Greenwich Park

Greenwich Park

Greenwich Park is a former hunting park in Greenwich and one of the largest single green spaces in south east London. One of the Royal Parks of London, and the first to be enclosed (in 1433), it covers convert|183|acre|km2|1 and is part of the Greenwich World Heritage Site. It commands fine views over the River Thames, Isle of Dogs and the City of London. The park is open from 6.00am for pedestrians (and 7.00am for traffic) all year round and closes at dusk.


The estate of some two hundred acres was originally owned by the Abbey of St. Peter at Ghent, but reverted to the Crown in 1427 and was given by Henry VI to his uncle Humphrey, Duke of Gloucester (Barker 1999). He built a house by the river, Bella Court, and a small castle, Duke Humphrey’s Tower, on the hill. The former evolved first into the Tudor Palace of Placentia and then into the Queen's House and Greenwich Hospital.
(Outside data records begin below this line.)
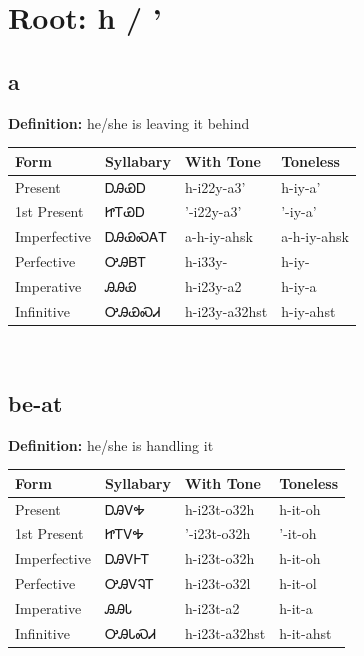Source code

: \documentclass{article}%
\begin{document}
%
\normalsize%
\section*{Root: h / '}%
\subsection*{a}%
\textbf{Definition: }%
he/she is leaving it behind%
\\[0.5em]%
\begin{tabular}{|l|l|l|l|}%
\hline%
\textbf{Form}&\textbf{Syllabary}&\textbf{With Tone}&\textbf{Toneless}\\%
\hline%
Present&ᎠᎯᏯᎠ&h{-}i22y{-}a3'&h{-}iy{-}a'\\%
1st Present&ᏥᎢᏯᎠ&'{-}i22y{-}a3'&'{-}iy{-}a'\\%
Imperfective&ᎠᎯᏯᏍᎪᎢ&a{-}h{-}iy{-}ahsk&a{-}h{-}iy{-}ahsk\\%
Perfective&ᎤᎯᏴᎢ&h{-}i33y{-}&h{-}iy{-}\\%
Imperative&ᎯᎯᏯ&h{-}i23y{-}a2&h{-}iy{-}a\\%
Infinitive&ᎤᎯᏯᏍᏗ&h{-}i23y{-}a32hst&h{-}iy{-}ahst\\%
\hline%
\end{tabular}%
\\[1em]%
\subsection*{be-at}%
\textbf{Definition: }%
he/she is handling it%
\\[0.5em]%
\begin{tabular}{|l|l|l|l|}%
\hline%
\textbf{Form}&\textbf{Syllabary}&\textbf{With Tone}&\textbf{Toneless}\\%
\hline%
Present&ᎠᎯᏙᎭ&h{-}i23t{-}o32h&h{-}it{-}oh\\%
1st Present&ᏥᎢᏙᎭ&'{-}i23t{-}o32h&'{-}it{-}oh\\%
Imperfective&ᎠᎯᏙᎰᎢ&h{-}i23t{-}o32h&h{-}it{-}oh\\%
Perfective&ᎤᎯᏙᎸᎢ&h{-}i23t{-}o32l&h{-}it{-}ol\\%
Imperative&ᎯᎯᏓ&h{-}i23t{-}a2&h{-}it{-}a\\%
Infinitive&ᎤᎯᏓᏍᏗ&h{-}i23t{-}a32hst&h{-}it{-}ahst\\%
\hline%
\end{tabular}%
\\[1em]%
\end{document}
The castle, by now in disrepair, was chosen for the site of the Royal Observatory by Charles II in 1675.

In the 15th century the park was mostly heathland and probably used for hawking. In the next century, deer were introduced by Henry VIII for hunting, and a small collection of deer is maintained today in an area to the south east. James I enclosed the park with a brick wall, twelve feet high and two miles long at a cost of £2000, much of which remains and defines the modern boundary.

In the 17th century, the park was landscaped, possibly by André Le Nôtre who is known at least to have designed plans for it. The public were first allowed into the park during the 18th century. Samuel Johnson visited the park in 1763 and commented “Is it not fine?”. The famous hill to the north of the observatory was used on public holidays for mass ‘tumbling’.
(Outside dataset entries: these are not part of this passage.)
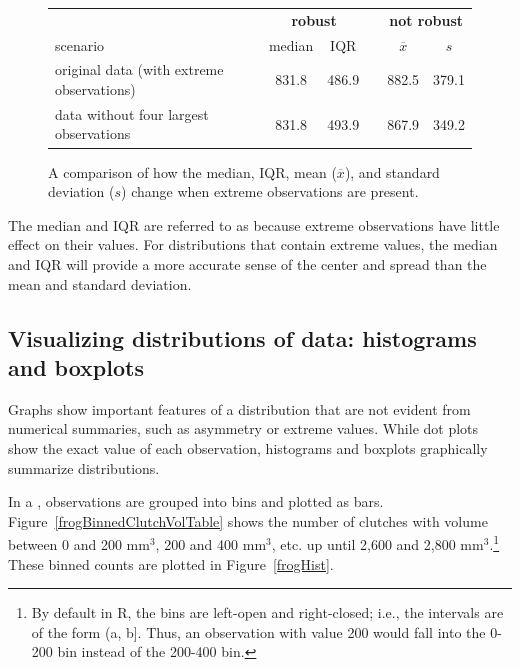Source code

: \begin{figure}[ht]
	\centering
	\begin{tabular}{l c cc c cc}
		\hline
		& \hspace{0mm} & \multicolumn{2}{c}{\bf robust} & \hspace{2mm} & \multicolumn{2}{c}{\bf not robust} \\
		scenario && median & IQR && $\overline{x}$ & $s$ \\ 
		\hline
		original data (with extreme observations) 	&& 831.8 & 486.9 && 882.5 & 379.1 \\
		data without four largest observations && 831.8 & 493.9 && 867.9 & 349.2 \\
		\hline
	\end{tabular}
	\caption{A comparison of how the median, IQR, mean ($\overline{x}$), and standard deviation ($s$) change when extreme observations are present.}
	\label{frogRobustOrNotTable}
\end{figure}

The median and IQR are referred to as  because extreme observations have little effect on their values. For distributions that contain extreme values, the median and IQR will provide a more accurate sense of the center and spread than the mean and standard deviation. 




\subsection{Visualizing distributions of data: histograms and boxplots}
\label{histogramsBoxplots}

Graphs show important features of a distribution that are not evident from numerical summaries, such as asymmetry or extreme values. While dot plots show the exact value of each observation, histograms and boxplots graphically summarize distributions.

In a , observations are grouped into bins and plotted as bars. Figure~\ref{frogBinnedClutchVolTable} shows the number of clutches with volume between 0 and 200 $\textrm{mm}^{3}$, 200 and 400 $\textrm{mm}^{3}$, etc. up until 2,600 and 2,800 $\textrm{mm}^{3}$.\footnote{By default in \textsf{R}, the bins are left-open and right-closed; i.e., the intervals are of the form (a, b]. Thus, an observation with value 200 would fall into the 0-200 bin instead of the 200-400 bin.} These binned counts are plotted in Figure~\ref{frogHist}.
In the 1830s a railway was nearly driven through the middle of the lower park on a viaduct but the scheme was defeated by intense local opposition. However, the London and Greenwich Railway was later extended beneath the ground via a cut-and-cover tunnel link between Greenwich and Maze Hill which opened in 1878 (the tunnel alignment is on the north side of the northern side of the park's boundary wall, running beneath the gardens of the National Maritime Museum and Queen's House).

In 1888 the park got a station of its own when Greenwich Park railway station was opened. The station was not successful, with most passengers preferring the older Greenwich station and in 1917 Greenwich Park station and the line it ran on closed down.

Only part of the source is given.